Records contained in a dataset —
Segment Open
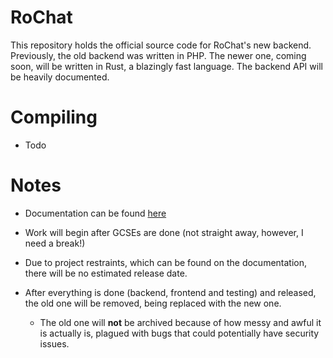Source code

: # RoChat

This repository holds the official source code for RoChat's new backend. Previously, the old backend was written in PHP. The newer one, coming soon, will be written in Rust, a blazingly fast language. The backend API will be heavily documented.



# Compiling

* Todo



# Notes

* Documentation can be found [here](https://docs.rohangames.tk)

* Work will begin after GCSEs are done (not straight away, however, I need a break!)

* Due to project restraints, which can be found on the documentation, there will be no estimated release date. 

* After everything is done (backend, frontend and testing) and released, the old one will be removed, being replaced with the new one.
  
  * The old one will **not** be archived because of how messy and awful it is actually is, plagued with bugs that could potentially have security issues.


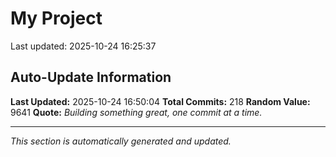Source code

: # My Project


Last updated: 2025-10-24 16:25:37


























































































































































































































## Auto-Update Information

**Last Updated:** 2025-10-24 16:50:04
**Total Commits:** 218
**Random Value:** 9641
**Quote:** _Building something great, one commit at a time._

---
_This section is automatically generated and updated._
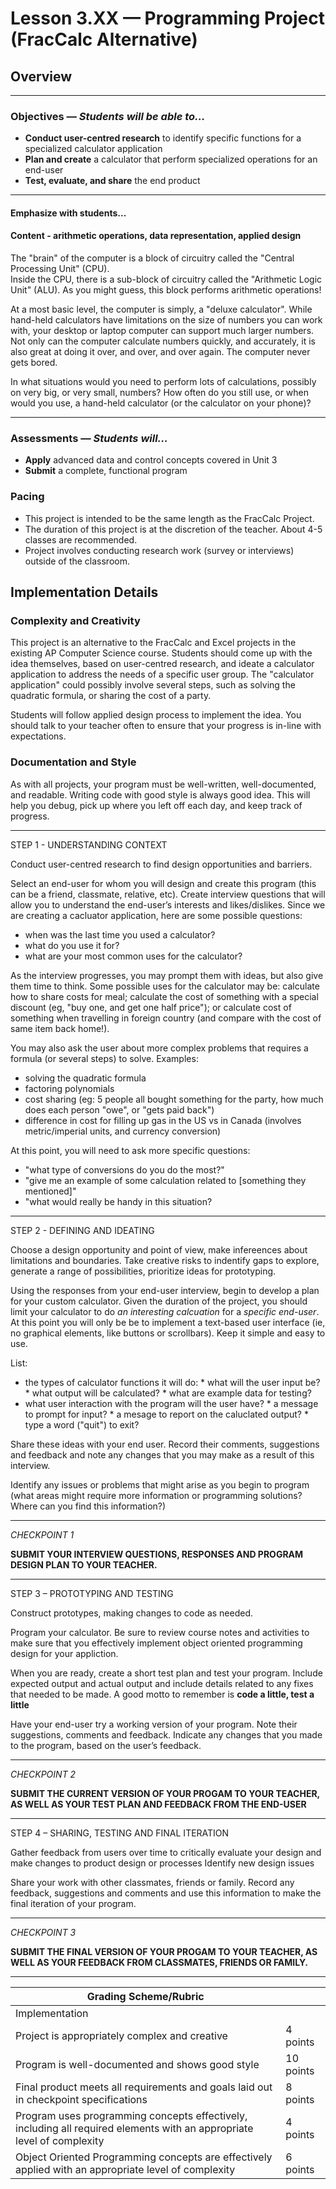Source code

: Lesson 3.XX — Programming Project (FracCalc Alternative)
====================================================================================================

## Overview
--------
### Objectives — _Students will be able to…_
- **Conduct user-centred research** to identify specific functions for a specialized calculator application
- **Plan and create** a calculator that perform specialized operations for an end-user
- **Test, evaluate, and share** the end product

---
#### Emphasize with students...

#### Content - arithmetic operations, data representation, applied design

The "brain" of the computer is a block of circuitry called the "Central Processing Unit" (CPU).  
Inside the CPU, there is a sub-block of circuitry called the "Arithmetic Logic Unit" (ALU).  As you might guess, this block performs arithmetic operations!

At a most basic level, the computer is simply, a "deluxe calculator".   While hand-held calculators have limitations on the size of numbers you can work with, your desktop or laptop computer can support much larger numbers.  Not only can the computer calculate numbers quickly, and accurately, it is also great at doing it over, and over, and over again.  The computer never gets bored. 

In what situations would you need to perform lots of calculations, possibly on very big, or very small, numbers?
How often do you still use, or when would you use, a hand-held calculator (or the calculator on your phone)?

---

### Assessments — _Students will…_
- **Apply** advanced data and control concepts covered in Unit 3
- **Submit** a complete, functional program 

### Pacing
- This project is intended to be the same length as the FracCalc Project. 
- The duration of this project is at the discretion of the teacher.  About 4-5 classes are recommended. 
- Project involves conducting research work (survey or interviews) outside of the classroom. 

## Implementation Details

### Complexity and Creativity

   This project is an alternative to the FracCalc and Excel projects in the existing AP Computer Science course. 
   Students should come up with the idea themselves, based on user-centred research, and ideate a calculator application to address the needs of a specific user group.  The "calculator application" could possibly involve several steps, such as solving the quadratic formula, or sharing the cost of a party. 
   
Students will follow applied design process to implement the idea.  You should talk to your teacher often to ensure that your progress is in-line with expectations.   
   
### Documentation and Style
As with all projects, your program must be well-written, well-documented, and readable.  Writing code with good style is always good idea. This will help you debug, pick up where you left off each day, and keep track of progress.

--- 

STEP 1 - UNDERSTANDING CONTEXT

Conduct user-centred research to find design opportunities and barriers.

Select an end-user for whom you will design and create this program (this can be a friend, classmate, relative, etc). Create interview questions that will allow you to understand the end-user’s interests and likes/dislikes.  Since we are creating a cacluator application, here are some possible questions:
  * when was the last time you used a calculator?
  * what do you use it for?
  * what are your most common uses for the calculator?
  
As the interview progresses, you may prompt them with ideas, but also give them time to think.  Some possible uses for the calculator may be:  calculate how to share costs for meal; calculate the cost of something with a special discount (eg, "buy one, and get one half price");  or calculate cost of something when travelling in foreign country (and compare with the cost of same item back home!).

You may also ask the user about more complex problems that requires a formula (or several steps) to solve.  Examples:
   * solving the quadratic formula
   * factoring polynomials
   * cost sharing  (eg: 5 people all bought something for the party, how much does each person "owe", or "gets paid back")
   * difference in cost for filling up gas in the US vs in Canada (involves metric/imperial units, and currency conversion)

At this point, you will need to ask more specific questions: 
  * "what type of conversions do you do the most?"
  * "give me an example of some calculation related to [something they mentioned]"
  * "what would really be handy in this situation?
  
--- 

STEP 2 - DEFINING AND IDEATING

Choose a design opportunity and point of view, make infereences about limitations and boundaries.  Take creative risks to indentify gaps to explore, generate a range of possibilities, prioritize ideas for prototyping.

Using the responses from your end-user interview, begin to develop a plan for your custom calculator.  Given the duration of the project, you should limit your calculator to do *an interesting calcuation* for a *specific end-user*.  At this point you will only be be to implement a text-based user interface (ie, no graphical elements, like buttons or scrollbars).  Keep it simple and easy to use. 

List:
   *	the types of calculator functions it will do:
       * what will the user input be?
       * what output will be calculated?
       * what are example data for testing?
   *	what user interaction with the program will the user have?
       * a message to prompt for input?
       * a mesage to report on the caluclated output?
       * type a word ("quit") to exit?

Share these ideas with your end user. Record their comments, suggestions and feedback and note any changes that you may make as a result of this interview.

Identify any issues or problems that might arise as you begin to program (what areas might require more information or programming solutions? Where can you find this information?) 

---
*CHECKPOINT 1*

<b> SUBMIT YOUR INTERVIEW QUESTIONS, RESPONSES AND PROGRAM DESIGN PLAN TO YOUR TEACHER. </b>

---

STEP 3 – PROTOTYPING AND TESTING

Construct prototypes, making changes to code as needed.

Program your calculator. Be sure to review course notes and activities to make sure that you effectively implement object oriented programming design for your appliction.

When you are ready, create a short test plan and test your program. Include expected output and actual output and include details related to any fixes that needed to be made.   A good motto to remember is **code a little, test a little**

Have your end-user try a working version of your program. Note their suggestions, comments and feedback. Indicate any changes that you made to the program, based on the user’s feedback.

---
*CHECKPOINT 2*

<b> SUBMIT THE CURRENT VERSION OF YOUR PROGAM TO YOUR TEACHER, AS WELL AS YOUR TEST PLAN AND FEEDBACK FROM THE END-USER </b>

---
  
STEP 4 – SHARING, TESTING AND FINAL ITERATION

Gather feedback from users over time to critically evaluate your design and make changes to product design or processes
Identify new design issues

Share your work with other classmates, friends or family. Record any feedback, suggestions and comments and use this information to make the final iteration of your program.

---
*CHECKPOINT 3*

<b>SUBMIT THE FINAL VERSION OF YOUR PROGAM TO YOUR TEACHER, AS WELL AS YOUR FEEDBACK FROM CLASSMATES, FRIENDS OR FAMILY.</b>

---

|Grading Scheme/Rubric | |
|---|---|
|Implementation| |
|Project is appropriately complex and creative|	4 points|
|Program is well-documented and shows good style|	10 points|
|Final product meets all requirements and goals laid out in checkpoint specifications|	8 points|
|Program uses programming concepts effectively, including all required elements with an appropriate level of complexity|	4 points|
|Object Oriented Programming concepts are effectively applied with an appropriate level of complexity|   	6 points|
Segment Closed
The task —
Set down each of the records precisely, leaving any pictures behind.

Exercise result —
Source code

: # RoChat

This repository holds the official source code for RoChat's new backend. Previously, the old backend was written in PHP. The newer one, coming soon, will be written in Rust, a blazingly fast language. The backend API will be heavily documented.



# Compiling

* Todo



# Notes

* Documentation can be found [here](https://docs.rohangames.tk)

* Work will begin after GCSEs are done (not straight away, however, I need a break!)

* Due to project restraints, which can be found on the documentation, there will be no estimated release date. 

* After everything is done (backend, frontend and testing) and released, the old one will be removed, being replaced with the new one.
  
  * The old one will **not** be archived because of how messy and awful it is actually is, plagued with bugs that could potentially have security issues.


Source code

: # My Project


Last updated: 2025-10-24 16:25:37


























































































































































































































## Auto-Update Information

**Last Updated:** 2025-10-24 16:50:04
**Total Commits:** 218
**Random Value:** 9641
**Quote:** _Building something great, one commit at a time._

---
_This section is automatically generated and updated._
Source code

: Lesson 3.XX — Programming Project (FracCalc Alternative)
====================================================================================================

## Overview
--------
### Objectives — _Students will be able to…_
- **Conduct user-centred research** to identify specific functions for a specialized calculator application
- **Plan and create** a calculator that perform specialized operations for an end-user
- **Test, evaluate, and share** the end product

---
#### Emphasize with students...

#### Content - arithmetic operations, data representation, applied design

The "brain" of the computer is a block of circuitry called the "Central Processing Unit" (CPU).  
Inside the CPU, there is a sub-block of circuitry called the "Arithmetic Logic Unit" (ALU).  As you might guess, this block performs arithmetic operations!

At a most basic level, the computer is simply, a "deluxe calculator".   While hand-held calculators have limitations on the size of numbers you can work with, your desktop or laptop computer can support much larger numbers.  Not only can the computer calculate numbers quickly, and accurately, it is also great at doing it over, and over, and over again.  The computer never gets bored. 

In what situations would you need to perform lots of calculations, possibly on very big, or very small, numbers?
How often do you still use, or when would you use, a hand-held calculator (or the calculator on your phone)?

---

### Assessments — _Students will…_
- **Apply** advanced data and control concepts covered in Unit 3
- **Submit** a complete, functional program 

### Pacing
- This project is intended to be the same length as the FracCalc Project. 
- The duration of this project is at the discretion of the teacher.  About 4-5 classes are recommended. 
- Project involves conducting research work (survey or interviews) outside of the classroom. 

## Implementation Details

### Complexity and Creativity

   This project is an alternative to the FracCalc and Excel projects in the existing AP Computer Science course. 
   Students should come up with the idea themselves, based on user-centred research, and ideate a calculator application to address the needs of a specific user group.  The "calculator application" could possibly involve several steps, such as solving the quadratic formula, or sharing the cost of a party. 
   
Students will follow applied design process to implement the idea.  You should talk to your teacher often to ensure that your progress is in-line with expectations.   
   
### Documentation and Style
As with all projects, your program must be well-written, well-documented, and readable.  Writing code with good style is always good idea. This will help you debug, pick up where you left off each day, and keep track of progress.

--- 

STEP 1 - UNDERSTANDING CONTEXT

Conduct user-centred research to find design opportunities and barriers.

Select an end-user for whom you will design and create this program (this can be a friend, classmate, relative, etc). Create interview questions that will allow you to understand the end-user’s interests and likes/dislikes.  Since we are creating a cacluator application, here are some possible questions:
  * when was the last time you used a calculator?
  * what do you use it for?
  * what are your most common uses for the calculator?
  
As the interview progresses, you may prompt them with ideas, but also give them time to think.  Some possible uses for the calculator may be:  calculate how to share costs for meal; calculate the cost of something with a special discount (eg, "buy one, and get one half price");  or calculate cost of something when travelling in foreign country (and compare with the cost of same item back home!).

You may also ask the user about more complex problems that requires a formula (or several steps) to solve.  Examples:
   * solving the quadratic formula
   * factoring polynomials
   * cost sharing  (eg: 5 people all bought something for the party, how much does each person "owe", or "gets paid back")
   * difference in cost for filling up gas in the US vs in Canada (involves metric/imperial units, and currency conversion)

At this point, you will need to ask more specific questions: 
  * "what type of conversions do you do the most?"
  * "give me an example of some calculation related to [something they mentioned]"
  * "what would really be handy in this situation?
  
--- 

STEP 2 - DEFINING AND IDEATING

Choose a design opportunity and point of view, make infereences about limitations and boundaries.  Take creative risks to indentify gaps to explore, generate a range of possibilities, prioritize ideas for prototyping.

Using the responses from your end-user interview, begin to develop a plan for your custom calculator.  Given the duration of the project, you should limit your calculator to do *an interesting calcuation* for a *specific end-user*.  At this point you will only be be to implement a text-based user interface (ie, no graphical elements, like buttons or scrollbars).  Keep it simple and easy to use. 

List:
   *	the types of calculator functions it will do:
       * what will the user input be?
       * what output will be calculated?
       * what are example data for testing?
   *	what user interaction with the program will the user have?
       * a message to prompt for input?
       * a mesage to report on the caluclated output?
       * type a word ("quit") to exit?

Share these ideas with your end user. Record their comments, suggestions and feedback and note any changes that you may make as a result of this interview.

Identify any issues or problems that might arise as you begin to program (what areas might require more information or programming solutions? Where can you find this information?) 

---
*CHECKPOINT 1*

<b> SUBMIT YOUR INTERVIEW QUESTIONS, RESPONSES AND PROGRAM DESIGN PLAN TO YOUR TEACHER. </b>

---

STEP 3 – PROTOTYPING AND TESTING

Construct prototypes, making changes to code as needed.

Program your calculator. Be sure to review course notes and activities to make sure that you effectively implement object oriented programming design for your appliction.

When you are ready, create a short test plan and test your program. Include expected output and actual output and include details related to any fixes that needed to be made.   A good motto to remember is **code a little, test a little**

Have your end-user try a working version of your program. Note their suggestions, comments and feedback. Indicate any changes that you made to the program, based on the user’s feedback.

---
*CHECKPOINT 2*

<b> SUBMIT THE CURRENT VERSION OF YOUR PROGAM TO YOUR TEACHER, AS WELL AS YOUR TEST PLAN AND FEEDBACK FROM THE END-USER </b>

---
  
STEP 4 – SHARING, TESTING AND FINAL ITERATION

Gather feedback from users over time to critically evaluate your design and make changes to product design or processes
Identify new design issues

Share your work with other classmates, friends or family. Record any feedback, suggestions and comments and use this information to make the final iteration of your program.

---
*CHECKPOINT 3*

<b>SUBMIT THE FINAL VERSION OF YOUR PROGAM TO YOUR TEACHER, AS WELL AS YOUR FEEDBACK FROM CLASSMATES, FRIENDS OR FAMILY.</b>

---

|Grading Scheme/Rubric | |
|---|---|
|Implementation| |
|Project is appropriately complex and creative|	4 points|
|Program is well-documented and shows good style|	10 points|
|Final product meets all requirements and goals laid out in checkpoint specifications|	8 points|
|Program uses programming concepts effectively, including all required elements with an appropriate level of complexity|	4 points|
|Object Oriented Programming concepts are effectively applied with an appropriate level of complexity|   	6 points|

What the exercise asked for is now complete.